Starting from the first line below, count the lines carrying the string "details" and answer with the count by itself.

Pictures paired with source code
══════════════════════════════

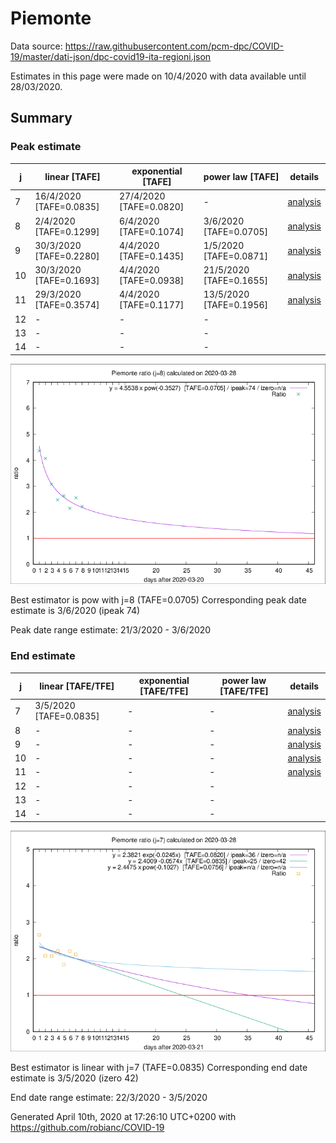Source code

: # Piemonte


Data source: https://raw.githubusercontent.com/pcm-dpc/COVID-19/master/dati-json/dpc-covid19-ita-regioni.json

Estimates in this page were made on 10/4/2020 with data available until 28/03/2020.


## Summary 

### Peak estimate 
|j|linear [TAFE]|exponential [TAFE]|power law [TAFE]|details|
|---|----|-----------|---------|-------|
|7|16/4/2020 [TAFE=0.0835]|27/4/2020 [TAFE=0.0820]|-|[analysis](COVID-19_piemonte_j7_2020-03-28.md)|
|8|2/4/2020 [TAFE=0.1299]|6/4/2020 [TAFE=0.1074]|3/6/2020 [TAFE=0.0705]|[analysis](COVID-19_piemonte_j8_2020-03-28.md)|
|9|30/3/2020 [TAFE=0.2280]|4/4/2020 [TAFE=0.1435]|1/5/2020 [TAFE=0.0871]|[analysis](COVID-19_piemonte_j9_2020-03-28.md)|
|10|30/3/2020 [TAFE=0.1693]|4/4/2020 [TAFE=0.0938]|21/5/2020 [TAFE=0.1655]|[analysis](COVID-19_piemonte_j10_2020-03-28.md)|
|11|29/3/2020 [TAFE=0.3574]|4/4/2020 [TAFE=0.1177]|13/5/2020 [TAFE=0.1956]|[analysis](COVID-19_piemonte_j11_2020-03-28.md)|
|12|-|-|-||
|13|-|-|-||
|14|-|-|-||

![best peak estimate](COVID-19_piemonte_j8_2020-03-28.png)

Best estimator is pow with j=8 (TAFE=0.0705)
Corresponding peak date estimate is 3/6/2020 (ipeak 74)


Peak date range estimate: 21/3/2020 - 3/6/2020

### End estimate 
|j|linear [TAFE/TFE]|exponential [TAFE/TFE]|power law [TAFE/TFE]|details|
|---|----|-----------|---------|-------|
|7|3/5/2020 [TAFE=0.0835]|-|-|[analysis](COVID-19_piemonte_j7_2020-03-28.md)|
|8|-|-|-|[analysis](COVID-19_piemonte_j8_2020-03-28.md)|
|9|-|-|-|[analysis](COVID-19_piemonte_j9_2020-03-28.md)|
|10|-|-|-|[analysis](COVID-19_piemonte_j10_2020-03-28.md)|
|11|-|-|-|[analysis](COVID-19_piemonte_j11_2020-03-28.md)|
|12|-|-|-||
|13|-|-|-||
|14|-|-|-||

![best zero estimate](COVID-19_piemonte_j7_2020-03-28.png)

Best estimator is linear with j=7 (TAFE=0.0835)
Corresponding end date estimate is 3/5/2020 (izero 42)


End date range estimate: 22/3/2020 - 3/5/2020

Generated April 10th, 2020 at 17:26:10 UTC+0200 with https://github.com/robianc/COVID-19
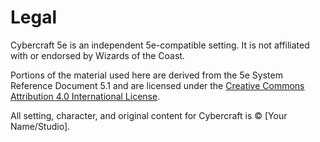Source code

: # Legal

Cybercraft 5e is an independent 5e-compatible setting. It is not affiliated with or endorsed by Wizards of the Coast.

Portions of the material used here are derived from the 5e System Reference Document 5.1 and are licensed under the [Creative Commons Attribution 4.0 International License](https://creativecommons.org/licenses/by/4.0/).

All setting, character, and original content for Cybercraft is © [Your Name/Studio].
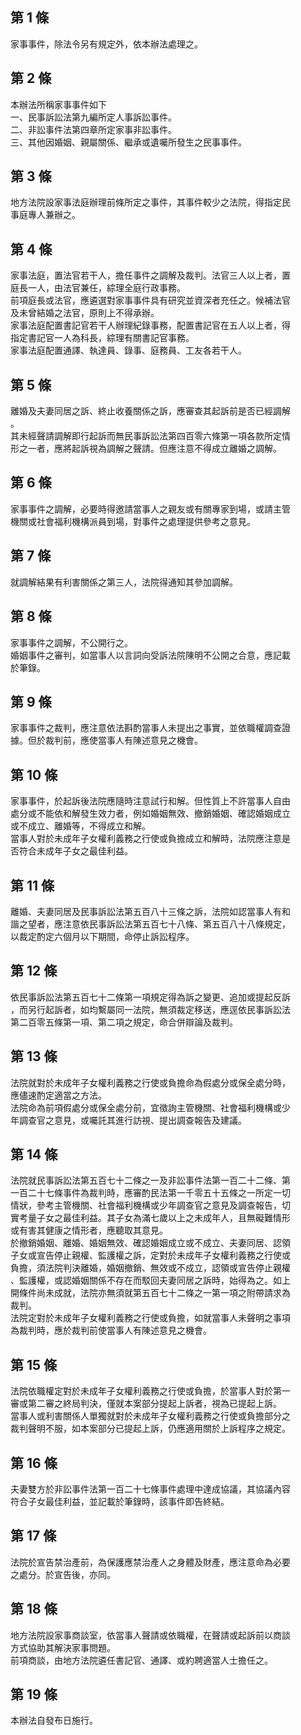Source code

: 第 1 條
-------
家事事件，除法令另有規定外，依本辦法處理之。

第 2 條
-------
本辦法所稱家事事件如下  
一、民事訴訟法第九編所定人事訴訟事件。  
二、非訟事件法第四章所定家事非訟事件。  
三、其他因婚姻、親屬關係、繼承或遺囑所發生之民事事件。

第 3 條
-------
地方法院設家事法庭辦理前條所定之事件，其事件較少之法院，得指定民  
事庭專人兼辦之。

第 4 條
-------
家事法庭，置法官若干人，擔任事件之調解及裁判。法官三人以上者，置  
庭長一人，由法官兼任，綜理全庭行政事務。  
前項庭長或法官，應遴選對家事事件具有研究並資深者充任之。候補法官  
及未曾結婚之法官，原則上不得承辦。  
家事法庭配置書記官若干人辦理紀錄事務，配置書記官在五人以上者，得  
指定書記官一人為科長，綜理有關書記官事務。  
家事法庭配置通譯、執達員、錄事、庭務員、工友各若干人。

第 5 條
-------
離婚及夫妻同居之訴、終止收養關係之訴，應審查其起訴前是否已經調解  
。  
其未經聲請調解即行起訴而無民事訴訟法第四百零六條第一項各款所定情  
形之一者，應將起訴視為調解之聲請。但應注意不得成立離婚之調解。

第 6 條
-------
家事事件之調解，必要時得邀請當事人之親友或有關專家到場，或請主管  
機關或社會福利機構派員到場，對事件之處理提供參考之意見。

第 7 條
-------
就調解結果有利害關係之第三人，法院得通知其參加調解。

第 8 條
-------
家事事件之調解，不公開行之。  
婚姻事件之審判，如當事人以言詞向受訴法院陳明不公開之合意，應記載  
於筆錄。

第 9 條
-------
家事事件之裁判，應注意依法斟酌當事人未提出之事實，並依職權調查證  
據。但於裁判前，應使當事人有陳述意見之機會。

第 10 條
--------
家事事件，於起訴後法院應隨時注意試行和解。但性質上不許當事人自由  
處分或不能依和解發生效力者，例如婚姻無效、撤銷婚姻、確認婚姻成立  
或不成立、離婚等，不得成立和解。  
當事人對於未成年子女權利義務之行使或負擔成立和解時，法院應注意是  
否符合未成年子女之最佳利益。

第 11 條
--------
離婚、夫妻同居及民事訴訟法第五百八十三條之訴，法院如認當事人有和  
諧之望者，應注意依民事訴訟法第五百七十八條、第五百八十八條規定，  
以裁定酌定六個月以下期間，命停止訴訟程序。

第 12 條
--------
依民事訴訟法第五百七十二條第一項規定得為訴之變更、追加或提起反訴  
，而另行起訴者，如均繫屬同一法院，無須裁定移送，應逕依民事訴訟法  
第二百零五條第一項、第二項之規定，命合併辯論及裁判。

第 13 條
--------
法院就對於未成年子女權利義務之行使或負擔命為假處分或保全處分時，  
應儘速酌定適當之方法。  
法院命為前項假處分或保全處分前，宜徵詢主管機關、社會福利機構或少  
年調查官之意見，或囑託其進行訪視、提出調查報告及建議。

第 14 條
--------
法院就民事訴訟法第五百七十二條之一及非訟事件法第一百二十二條、第  
一百二十七條事件為裁判時，應審酌民法第一千零五十五條之一所定一切  
情狀，參考主管機關、社會福利機構或少年調查官之意見及調查報告，切  
實考量子女之最佳利益。其子女為滿七歲以上之未成年人，且無礙難情形  
或有害其健康之情形者，應聽取其意見。  
於撤銷婚姻、離婚、婚姻無效、確認婚姻成立或不成立、夫妻同居、認領  
子女或宣告停止親權、監護權之訴，定對於未成年子女權利義務之行使或  
負擔，須法院判決離婚，婚姻撤銷、無效或不成立，認領或宣告停止親權  
、監護權，或認婚姻關係不存在而駁回夫妻同居之訴時，始得為之。如上  
開條件尚未成就，法院亦無須就第五百七十二條之一第一項之附帶請求為  
裁判。  
法院定對於未成年子女權利義務之行使或負擔，如就當事人未聲明之事項  
為裁判時，應於裁判前使當事人有陳述意見之機會。

第 15 條
--------
法院依職權定對於未成年子女權利義務之行使或負擔，於當事人對於第一  
審或第二審之終局判決，僅就本案部分提起上訴者，視為已提起上訴。  
當事人或利害關係人單獨就對於未成年子女權利義務之行使或負擔部分之  
裁判聲明不服，如本案部分已提起上訴，仍應適用關於上訴程序之規定。

第 16 條
--------
夫妻雙方於非訟事件法第一百二十七條事件處理中達成協議，其協議內容  
符合子女最佳利益，並記載於筆錄時，該事件即告終結。

第 17 條
--------
法院於宣告禁治產前，為保護應禁治產人之身體及財產，應注意命為必要  
之處分。於宣告後，亦同。

第 18 條
--------
地方法院設家事商談室，依當事人聲請或依職權，在聲請或起訴前以商談  
方式協助其解決家事問題。  
前項商談，由地方法院遴任書記官、通譯、或約聘適當人士擔任之。

第 19 條
--------
本辦法自發布日施行。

══════════════════════════════

• [Solution for this problem]:
2